> **Material for this exercise**
──────────

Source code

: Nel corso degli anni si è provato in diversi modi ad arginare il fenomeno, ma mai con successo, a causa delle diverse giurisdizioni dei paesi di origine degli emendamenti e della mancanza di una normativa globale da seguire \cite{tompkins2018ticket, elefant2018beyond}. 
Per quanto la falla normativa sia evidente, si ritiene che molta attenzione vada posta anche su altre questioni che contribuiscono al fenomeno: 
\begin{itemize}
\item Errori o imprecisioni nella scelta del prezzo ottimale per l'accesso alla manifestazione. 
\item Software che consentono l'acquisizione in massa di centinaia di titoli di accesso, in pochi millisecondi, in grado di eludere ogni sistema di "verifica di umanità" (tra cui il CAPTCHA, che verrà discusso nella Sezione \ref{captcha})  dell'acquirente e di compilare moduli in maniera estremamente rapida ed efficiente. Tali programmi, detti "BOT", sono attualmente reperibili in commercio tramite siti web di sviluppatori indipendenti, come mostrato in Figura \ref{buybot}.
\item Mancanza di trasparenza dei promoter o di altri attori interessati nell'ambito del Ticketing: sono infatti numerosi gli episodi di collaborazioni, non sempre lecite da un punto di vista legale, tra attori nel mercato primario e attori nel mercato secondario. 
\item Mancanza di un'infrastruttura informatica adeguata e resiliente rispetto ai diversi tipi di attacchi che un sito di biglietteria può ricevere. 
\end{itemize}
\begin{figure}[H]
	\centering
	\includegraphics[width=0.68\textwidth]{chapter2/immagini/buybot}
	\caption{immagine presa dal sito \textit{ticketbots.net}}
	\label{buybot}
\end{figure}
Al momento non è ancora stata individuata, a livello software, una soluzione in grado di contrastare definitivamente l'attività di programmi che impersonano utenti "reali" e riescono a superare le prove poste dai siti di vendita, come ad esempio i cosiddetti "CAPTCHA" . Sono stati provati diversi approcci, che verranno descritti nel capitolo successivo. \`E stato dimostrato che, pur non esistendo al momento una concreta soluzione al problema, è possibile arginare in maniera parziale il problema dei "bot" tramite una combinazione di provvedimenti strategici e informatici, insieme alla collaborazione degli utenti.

──────────

> **Description of the task**
Restate each record exactly as written.

> **Task output**
Source code

: Nel corso degli anni si è provato in diversi modi ad arginare il fenomeno, ma mai con successo, a causa delle diverse giurisdizioni dei paesi di origine degli emendamenti e della mancanza di una normativa globale da seguire \cite{tompkins2018ticket, elefant2018beyond}. 
Per quanto la falla normativa sia evidente, si ritiene che molta attenzione vada posta anche su altre questioni che contribuiscono al fenomeno: 
\begin{itemize}
\item Errori o imprecisioni nella scelta del prezzo ottimale per l'accesso alla manifestazione. 
\item Software che consentono l'acquisizione in massa di centinaia di titoli di accesso, in pochi millisecondi, in grado di eludere ogni sistema di "verifica di umanità" (tra cui il CAPTCHA, che verrà discusso nella Sezione \ref{captcha})  dell'acquirente e di compilare moduli in maniera estremamente rapida ed efficiente. Tali programmi, detti "BOT", sono attualmente reperibili in commercio tramite siti web di sviluppatori indipendenti, come mostrato in Figura \ref{buybot}.
\item Mancanza di trasparenza dei promoter o di altri attori interessati nell'ambito del Ticketing: sono infatti numerosi gli episodi di collaborazioni, non sempre lecite da un punto di vista legale, tra attori nel mercato primario e attori nel mercato secondario. 
\item Mancanza di un'infrastruttura informatica adeguata e resiliente rispetto ai diversi tipi di attacchi che un sito di biglietteria può ricevere. 
\end{itemize}
\begin{figure}[H]
	\centering
	\includegraphics[width=0.68\textwidth]{chapter2/immagini/buybot}
	\caption{immagine presa dal sito \textit{ticketbots.net}}
	\label{buybot}
\end{figure}
Al momento non è ancora stata individuata, a livello software, una soluzione in grado di contrastare definitivamente l'attività di programmi che impersonano utenti "reali" e riescono a superare le prove poste dai siti di vendita, come ad esempio i cosiddetti "CAPTCHA" . Sono stati provati diversi approcci, che verranno descritti nel capitolo successivo. \`E stato dimostrato che, pur non esistendo al momento una concreta soluzione al problema, è possibile arginare in maniera parziale il problema dei "bot" tramite una combinazione di provvedimenti strategici e informatici, insieme alla collaborazione degli utenti.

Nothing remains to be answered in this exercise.